------ Input material
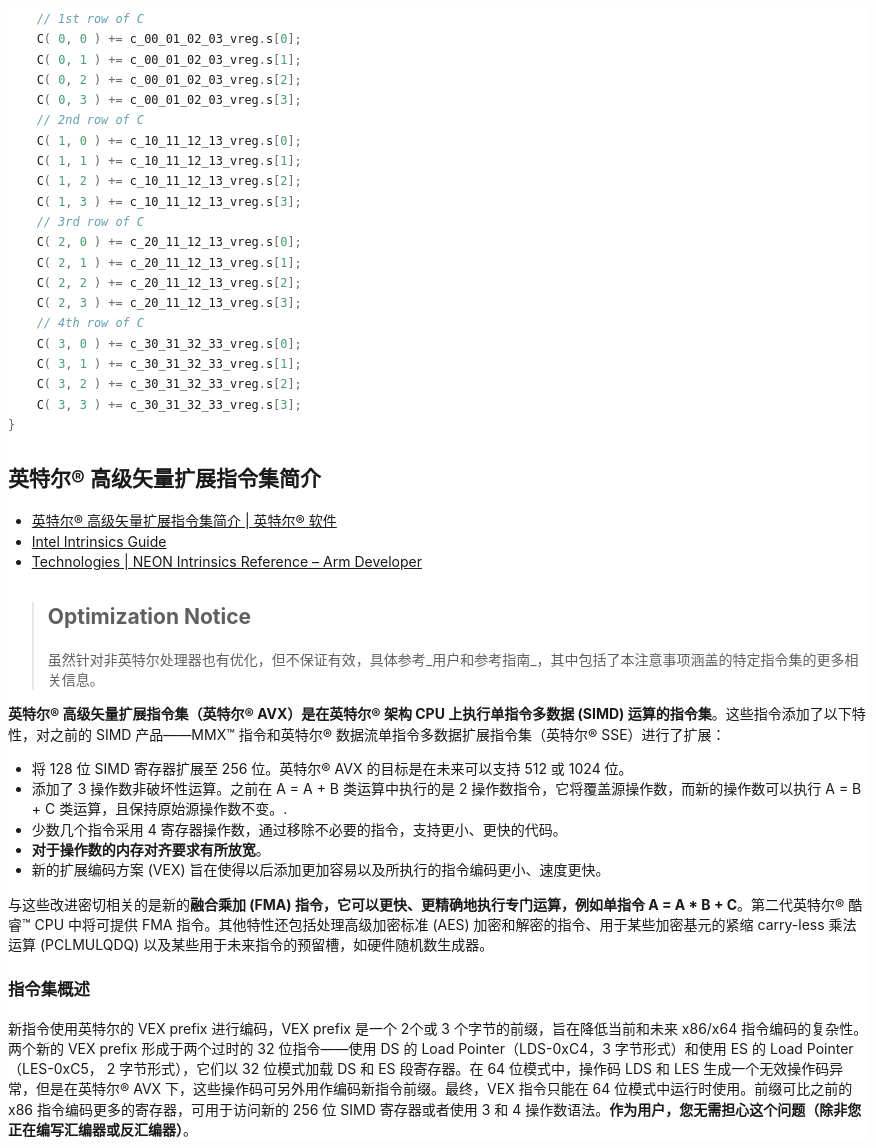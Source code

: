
 ```cc
    // 1st row of C
    C( 0, 0 ) += c_00_01_02_03_vreg.s[0];
    C( 0, 1 ) += c_00_01_02_03_vreg.s[1];
    C( 0, 2 ) += c_00_01_02_03_vreg.s[2];
    C( 0, 3 ) += c_00_01_02_03_vreg.s[3];
    // 2nd row of C
    C( 1, 0 ) += c_10_11_12_13_vreg.s[0];
    C( 1, 1 ) += c_10_11_12_13_vreg.s[1];
    C( 1, 2 ) += c_10_11_12_13_vreg.s[2];
    C( 1, 3 ) += c_10_11_12_13_vreg.s[3];
    // 3rd row of C
    C( 2, 0 ) += c_20_11_12_13_vreg.s[0];
    C( 2, 1 ) += c_20_11_12_13_vreg.s[1];
    C( 2, 2 ) += c_20_11_12_13_vreg.s[2];
    C( 2, 3 ) += c_20_11_12_13_vreg.s[3];
    // 4th row of C
    C( 3, 0 ) += c_30_31_32_33_vreg.s[0];
    C( 3, 1 ) += c_30_31_32_33_vreg.s[1];
    C( 3, 2 ) += c_30_31_32_33_vreg.s[2];
    C( 3, 3 ) += c_30_31_32_33_vreg.s[3];
}
```

## 英特尔® 高级矢量扩展指令集简介

- [英特尔® 高级矢量扩展指令集简介 | 英特尔® 软件](https://software.intel.com/zh-cn/articles/introduction-to-intel-advanced-vector-extensions)
- [Intel Intrinsics Guide](https://software.intel.com/sites/landingpage/IntrinsicsGuide/)
- [Technologies | NEON Intrinsics Reference – Arm Developer](https://developer.arm.com/technologies/neon/intrinsics)

> ## **Optimization Notice**
> 虽然针对非英特尔处理器也有优化，但不保证有效，具体参考_用户和参考指南_，其中包括了本注意事项涵盖的特定指令集的更多相关信息。


**英特尔® 高级矢量扩展指令集（英特尔® AVX）是在英特尔® 架构 CPU 上执行单指令多数据 (SIMD) 运算的指令集**。这些指令添加了以下特性，对之前的 SIMD 产品——MMX™ 指令和英特尔® 数据流单指令多数据扩展指令集（英特尔® SSE）进行了扩展：

- 将 128 位 SIMD 寄存器扩展至 256 位。英特尔® AVX 的目标是在未来可以支持 512 或 1024 位。
- 添加了 3 操作数非破坏性运算。之前在 A = A + B 类运算中执行的是 2 操作数指令，它将覆盖源操作数，而新的操作数可以执行 A = B + C 类运算，且保持原始源操作数不变。.
- 少数几个指令采用 4 寄存器操作数，通过移除不必要的指令，支持更小、更快的代码。
- **对于操作数的内存对齐要求有所放宽**。
- 新的扩展编码方案 (VEX) 旨在使得以后添加更加容易以及所执行的指令编码更小、速度更快。

与这些改进密切相关的是新的**融合乘加 (FMA) 指令，它可以更快、更精确地执行专门运算，例如单指令 A = A * B + C**。第二代英特尔® 酷睿™ CPU 中将可提供 FMA 指令。其他特性还包括处理高级加密标准 (AES) 加密和解密的指令、用于某些加密基元的紧缩 carry-less 乘法运算 (PCLMULQDQ) 以及某些用于未来指令的预留槽，如硬件随机数生成器。

### 指令集概述

新指令使用英特尔的 VEX prefix 进行编码，VEX prefix 是一个 2个或 3 个字节的前缀，旨在降低当前和未来 x86/x64 指令编码的复杂性。两个新的 VEX prefix 形成于两个过时的 32 位指令——使用 DS 的 Load Pointer（LDS-0xC4，3 字节形式）和使用 ES 的 Load Pointer（LES-0xC5， 2 字节形式），它们以 32 位模式加载 DS 和 ES 段寄存器。在 64 位模式中，操作码 LDS 和 LES 生成一个无效操作码异常，但是在英特尔® AVX 下，这些操作码可另外用作编码新指令前缀。最终，VEX 指令只能在 64 位模式中运行时使用。前缀可比之前的 x86 指令编码更多的寄存器，可用于访问新的 256 位 SIMD 寄存器或者使用 3 和 4 操作数语法。**作为用户，您无需担心这个问题（除非您正在编写汇编器或反汇编器）**。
------------
**Aim of the task:**
One exact copy of the data, no pictures: write it out line for line.

**Your solution:**
Source code

:
 ```cc
    // 1st row of C
    C( 0, 0 ) += c_00_01_02_03_vreg.s[0];
    C( 0, 1 ) += c_00_01_02_03_vreg.s[1];
    C( 0, 2 ) += c_00_01_02_03_vreg.s[2];
    C( 0, 3 ) += c_00_01_02_03_vreg.s[3];
    // 2nd row of C
    C( 1, 0 ) += c_10_11_12_13_vreg.s[0];
    C( 1, 1 ) += c_10_11_12_13_vreg.s[1];
    C( 1, 2 ) += c_10_11_12_13_vreg.s[2];
    C( 1, 3 ) += c_10_11_12_13_vreg.s[3];
    // 3rd row of C
    C( 2, 0 ) += c_20_11_12_13_vreg.s[0];
    C( 2, 1 ) += c_20_11_12_13_vreg.s[1];
    C( 2, 2 ) += c_20_11_12_13_vreg.s[2];
    C( 2, 3 ) += c_20_11_12_13_vreg.s[3];
    // 4th row of C
    C( 3, 0 ) += c_30_31_32_33_vreg.s[0];
    C( 3, 1 ) += c_30_31_32_33_vreg.s[1];
    C( 3, 2 ) += c_30_31_32_33_vreg.s[2];
    C( 3, 3 ) += c_30_31_32_33_vreg.s[3];
}
```

## 英特尔® 高级矢量扩展指令集简介

- [英特尔® 高级矢量扩展指令集简介 | 英特尔® 软件](https://software.intel.com/zh-cn/articles/introduction-to-intel-advanced-vector-extensions)
- [Intel Intrinsics Guide](https://software.intel.com/sites/landingpage/IntrinsicsGuide/)
- [Technologies | NEON Intrinsics Reference – Arm Developer](https://developer.arm.com/technologies/neon/intrinsics)

> ## **Optimization Notice**
> 虽然针对非英特尔处理器也有优化，但不保证有效，具体参考_用户和参考指南_，其中包括了本注意事项涵盖的特定指令集的更多相关信息。


**英特尔® 高级矢量扩展指令集（英特尔® AVX）是在英特尔® 架构 CPU 上执行单指令多数据 (SIMD) 运算的指令集**。这些指令添加了以下特性，对之前的 SIMD 产品——MMX™ 指令和英特尔® 数据流单指令多数据扩展指令集（英特尔® SSE）进行了扩展：

- 将 128 位 SIMD 寄存器扩展至 256 位。英特尔® AVX 的目标是在未来可以支持 512 或 1024 位。
- 添加了 3 操作数非破坏性运算。之前在 A = A + B 类运算中执行的是 2 操作数指令，它将覆盖源操作数，而新的操作数可以执行 A = B + C 类运算，且保持原始源操作数不变。.
- 少数几个指令采用 4 寄存器操作数，通过移除不必要的指令，支持更小、更快的代码。
- **对于操作数的内存对齐要求有所放宽**。
- 新的扩展编码方案 (VEX) 旨在使得以后添加更加容易以及所执行的指令编码更小、速度更快。

与这些改进密切相关的是新的**融合乘加 (FMA) 指令，它可以更快、更精确地执行专门运算，例如单指令 A = A * B + C**。第二代英特尔® 酷睿™ CPU 中将可提供 FMA 指令。其他特性还包括处理高级加密标准 (AES) 加密和解密的指令、用于某些加密基元的紧缩 carry-less 乘法运算 (PCLMULQDQ) 以及某些用于未来指令的预留槽，如硬件随机数生成器。

### 指令集概述

新指令使用英特尔的 VEX prefix 进行编码，VEX prefix 是一个 2个或 3 个字节的前缀，旨在降低当前和未来 x86/x64 指令编码的复杂性。两个新的 VEX prefix 形成于两个过时的 32 位指令——使用 DS 的 Load Pointer（LDS-0xC4，3 字节形式）和使用 ES 的 Load Pointer（LES-0xC5， 2 字节形式），它们以 32 位模式加载 DS 和 ES 段寄存器。在 64 位模式中，操作码 LDS 和 LES 生成一个无效操作码异常，但是在英特尔® AVX 下，这些操作码可另外用作编码新指令前缀。最终，VEX 指令只能在 64 位模式中运行时使用。前缀可比之前的 x86 指令编码更多的寄存器，可用于访问新的 256 位 SIMD 寄存器或者使用 3 和 4 操作数语法。**作为用户，您无需担心这个问题（除非您正在编写汇编器或反汇编器）**。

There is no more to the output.